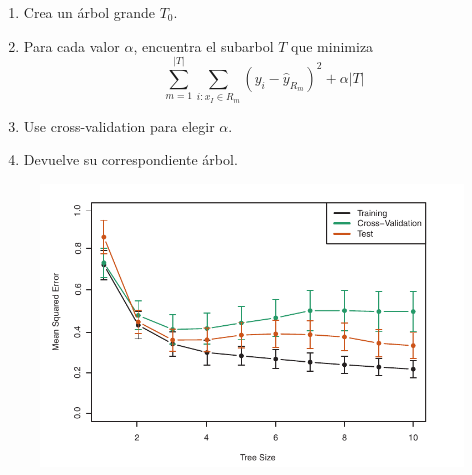\documentclass{beamer}
\theoremstyle{definition}
\begin{document}
\begin{frame}
\begin{enumerate}
	\item<1-> Crea un árbol grande $T_0$.
	\item<2-> Para cada valor $\alpha$, encuentra el subarbol $T$ que minimiza
	\[ \sum_{m=1}^{|T|} \sum_{i\colon x_I \in R_m} (y_i - \widehat{y}_{R_m})^2 + \alpha|T| \]
	\item<3-> Use cross-validation para elegir $\alpha$.
	\item<4-> Devuelve su correspondiente árbol.
\end{enumerate}
\end{frame}

\begin{frame}
\begin{figure}[h!]
\includegraphics[scale=0.4]{prunning}
\end{figure}
\end{frame}
\end{document}
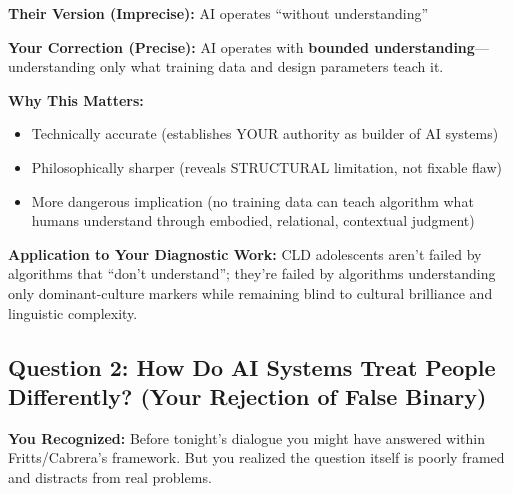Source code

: \documentclass[12pt,letterpaper]{article}
\begin{document}
\begin{keyfindings}
\textbf{Their Version (Imprecise):} AI operates ``without understanding''

\textbf{Your Correction (Precise):} AI operates with \textbf{bounded understanding}---understanding only what training data and design parameters teach it. 

\textbf{Why This Matters:}
\begin{itemize}[leftmargin=*,noitemsep,font=\small]
    \item Technically accurate (establishes YOUR authority as builder of AI systems)
    \item Philosophically sharper (reveals STRUCTURAL limitation, not fixable flaw)
    \item More dangerous implication (no training data can teach algorithm what humans understand through embodied, relational, contextual judgment)
\end{itemize}
\end{keyfindings}

\textbf{Application to Your Diagnostic Work:} CLD adolescents aren't failed by algorithms that ``don't understand''; they're failed by algorithms understanding only dominant-culture markers while remaining blind to cultural brilliance and linguistic complexity.

\subsection{Question 2: How Do AI Systems Treat People Differently? (Your Rejection of False Binary)}

\textbf{You Recognized:} Before tonight's dialogue you might have answered within Fritts/Cabrera's framework. But you realized the question itself is poorly framed and distracts from real problems.

\end{document}

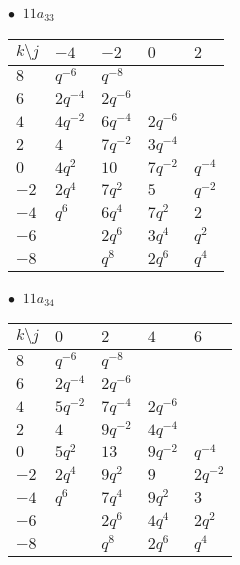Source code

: \begin{minipage}{\linewidth}
$\bullet\ $ $11a_{33}$ \vspace{0.5em} \\
\begin{tabular}{l|llll}
$k \setminus j$ & $-4$ & $-2$ & $0$ & $2$ \\
\hline
$8$ & $q^{-6}$ & $q^{-8}$ &  &  \\
$6$ & $2q^{-4}$ & $2q^{-6}$ &  &  \\
$4$ & $4q^{-2}$ & $6q^{-4}$ & $2q^{-6}$ &  \\
$2$ & $4$ & $7q^{-2}$ & $3q^{-4}$ &  \\
$0$ & $4q^{2}$ & $10$ & $7q^{-2}$ & $q^{-4}$ \\
$-2$ & $2q^{4}$ & $7q^{2}$ & $5$ & $q^{-2}$ \\
$-4$ & $q^{6}$ & $6q^{4}$ & $7q^{2}$ & $2$ \\
$-6$ &  & $2q^{6}$ & $3q^{4}$ & $q^{2}$ \\
$-8$ &  & $q^{8}$ & $2q^{6}$ & $q^{4}$ \\
\end{tabular}
\vspace{2em}
\end{minipage}
%
\begin{minipage}{\linewidth}
$\bullet\ $ $11a_{34}$ \vspace{0.5em} \\
\begin{tabular}{l|llll}
$k \setminus j$ & $0$ & $2$ & $4$ & $6$ \\
\hline
$8$ & $q^{-6}$ & $q^{-8}$ &  &  \\
$6$ & $2q^{-4}$ & $2q^{-6}$ &  &  \\
$4$ & $5q^{-2}$ & $7q^{-4}$ & $2q^{-6}$ &  \\
$2$ & $4$ & $9q^{-2}$ & $4q^{-4}$ &  \\
$0$ & $5q^{2}$ & $13$ & $9q^{-2}$ & $q^{-4}$ \\
$-2$ & $2q^{4}$ & $9q^{2}$ & $9$ & $2q^{-2}$ \\
$-4$ & $q^{6}$ & $7q^{4}$ & $9q^{2}$ & $3$ \\
$-6$ &  & $2q^{6}$ & $4q^{4}$ & $2q^{2}$ \\
$-8$ &  & $q^{8}$ & $2q^{6}$ & $q^{4}$ \\
\end{tabular}
\vspace{2em}
\end{minipage}
%
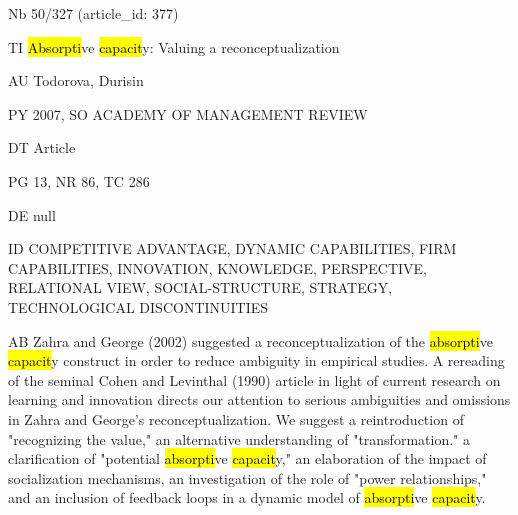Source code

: \documentclass[a4paper]{article}
\begin{document}
\vspace*{-2cm}
Nb \tabto{0cm}50/327 (article\_id: 377)\par
TI \tabto{0cm}\hl{Absorpti}ve \hl{capacit}y: Valuing a reconceptualization\par
AU \tabto{0cm}Todorova, Durisin\par
PY \tabto{0cm}2007, SO ACADEMY OF MANAGEMENT REVIEW\par
DT \tabto{0cm}Article\par
PG \tabto{0cm}13, NR 86, TC 286\par
DE \tabto{0cm}null\par
ID \tabto{0cm}COMPETITIVE ADVANTAGE, DYNAMIC CAPABILITIES, FIRM CAPABILITIES, INNOVATION, KNOWLEDGE, PERSPECTIVE, RELATIONAL VIEW, SOCIAL-STRUCTURE, STRATEGY, TECHNOLOGICAL DISCONTINUITIES\par
AB \tabto{0cm}Zahra and George (2002) suggested a reconceptualization of the \hl{absorpti}ve \hl{capacit}y construct in order to reduce ambiguity in empirical studies. A rereading of the seminal Cohen and Levinthal (1990) article in light of current research on learning and innovation directs our attention to serious ambiguities and omissions in Zahra and George's reconceptualization. We suggest a reintroduction of "recognizing the value," an alternative understanding of "transformation." a clarification of "potential \hl{absorpti}ve \hl{capacit}y," an elaboration of the impact of socialization mechanisms, an investigation of the role of "power relationships," and an inclusion of feedback loops in a dynamic model of \hl{absorpti}ve \hl{capacit}y.\par
\clearpage
\end{document}
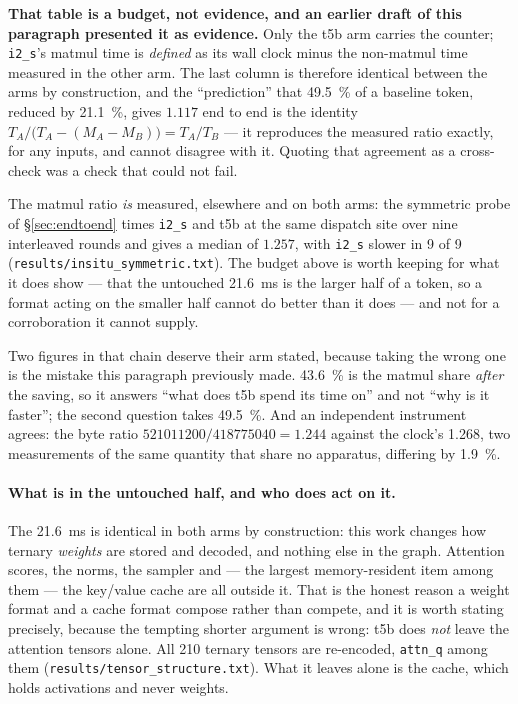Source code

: \documentclass[11pt,a4paper]{article}
\newcommand{\code}[1]{\texttt{#1}}
\begin{document}
\textbf{That table is a budget, not evidence, and an earlier draft of this
paragraph presented it as evidence.} Only the t5b arm carries the counter;
\code{i2\_s}'s matmul time is \emph{defined} as its wall clock minus the
non-matmul time measured in the other arm. The last column is therefore
identical between the arms by construction, and the ``prediction'' that
\SI{49.5}{\percent} of a baseline token, reduced by \SI{21.1}{\percent},
gives $\num{1.117}$ end to end is the identity
$T_{A}/\bigl(T_{A}-(M_{A}-M_{B})\bigr)=T_{A}/T_{B}$ --- it reproduces the
measured ratio exactly, for any inputs, and cannot disagree with it. Quoting
that agreement as a cross-check was a check that could not fail.

The matmul ratio \emph{is} measured, elsewhere and on both arms: the symmetric
probe of \S\ref{sec:endtoend} times \code{i2\_s} and t5b at the same dispatch
site over nine interleaved rounds and gives a median of $\num{1.257}$, with
\code{i2\_s} slower in 9 of 9 (\code{results/insitu\_symmetric.txt}). The
budget above is worth keeping for what it does show --- that the untouched
\SI{21.6}{\milli\second} is the larger half of a token, so a format acting on
the smaller half cannot do better than it does --- and not for a corroboration
it cannot supply.

Two figures in that chain deserve their arm stated, because taking the wrong one
is the mistake this paragraph previously made. \SI{43.6}{\percent} is the matmul
share \emph{after} the saving, so it answers ``what does t5b spend its time on''
and not ``why is it faster''; the second question takes \SI{49.5}{\percent}. And
an independent instrument agrees: the byte ratio
$\num{521011200}/\num{418775040}=\num{1.244}$ against the clock's \num{1.268},
two measurements of the same quantity that share no apparatus, differing by
\SI{1.9}{\percent}.

\paragraph{What is in the untouched half, and who does act on it.} The
\SI{21.6}{\milli\second} is identical in both arms by construction: this work
changes how ternary \emph{weights} are stored and decoded, and nothing else in
the graph. Attention scores, the norms, the sampler and --- the largest
memory-resident item among them --- the key/value cache are all outside it. That
is the honest reason a weight format and a cache format compose rather than
compete, and it is worth stating precisely, because the tempting shorter
argument is wrong: t5b does \emph{not} leave the attention tensors alone. All
\num{210} ternary tensors are re-encoded, \code{attn\_q} among them
(\code{results/tensor\_structure.txt}). What it leaves alone is the cache, which
holds activations and never weights.
\end{document}
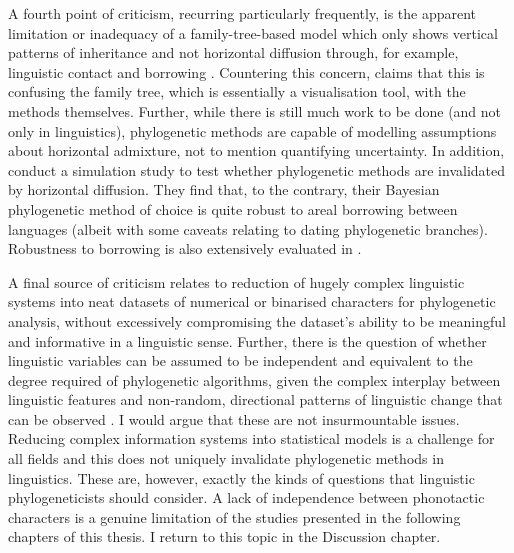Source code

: A fourth point of criticism, recurring particularly frequently, is the apparent limitation or inadequacy of a family-tree-based model which only shows vertical patterns of inheritance and not horizontal diffusion through, for example, linguistic contact and borrowing \autocites{bateman_speaking_1990}{donohue_new_2012}{gould_urchin_1987}. Countering this concern, \textcite{bowern_historical_2010} claims that this is confusing the family tree, which is essentially a visualisation tool, with the methods themselves. Further, while there is still much work to be done (and not only in linguistics), phylogenetic methods are capable of modelling assumptions about horizontal admixture, not to mention quantifying uncertainty. In addition, \textcite{greenhill_does_2009} conduct a simulation study to test whether phylogenetic methods are invalidated by horizontal diffusion. They find that, to the contrary, their Bayesian phylogenetic method of choice is quite robust to areal borrowing between languages (albeit with some caveats relating to dating phylogenetic branches). Robustness to borrowing is also extensively evaluated in \textcite{bouckaert_origin_2018}.

A final source of criticism relates to reduction of hugely complex linguistic systems into neat datasets of numerical or binarised characters for phylogenetic analysis, without excessively compromising the dataset's ability to be meaningful and informative in a linguistic sense. Further, there is the question of whether linguistic variables can be assumed to be independent and equivalent to the degree required of phylogenetic algorithms, given the complex interplay between linguistic features and non-random, directional patterns of linguistic change that can be observed \autocites{heggarty_interdisciplinary_2006}{round_design_2015}. I would argue that these are not insurmountable issues. Reducing complex information systems into statistical models is a challenge for all fields \autocite{round_comparability_2020} and this does not uniquely invalidate phylogenetic methods in linguistics. These are, however, exactly the kinds of questions that linguistic phylogeneticists should consider. A lack of independence between phonotactic characters is a genuine limitation of the studies presented in the following chapters of this thesis. I return to this topic in the Discussion chapter.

+===+

PROBLEM DESCRIPTION: Scan each line above for the string "gives". Give the tally and nothing else.

RESPONSE BELOW: 2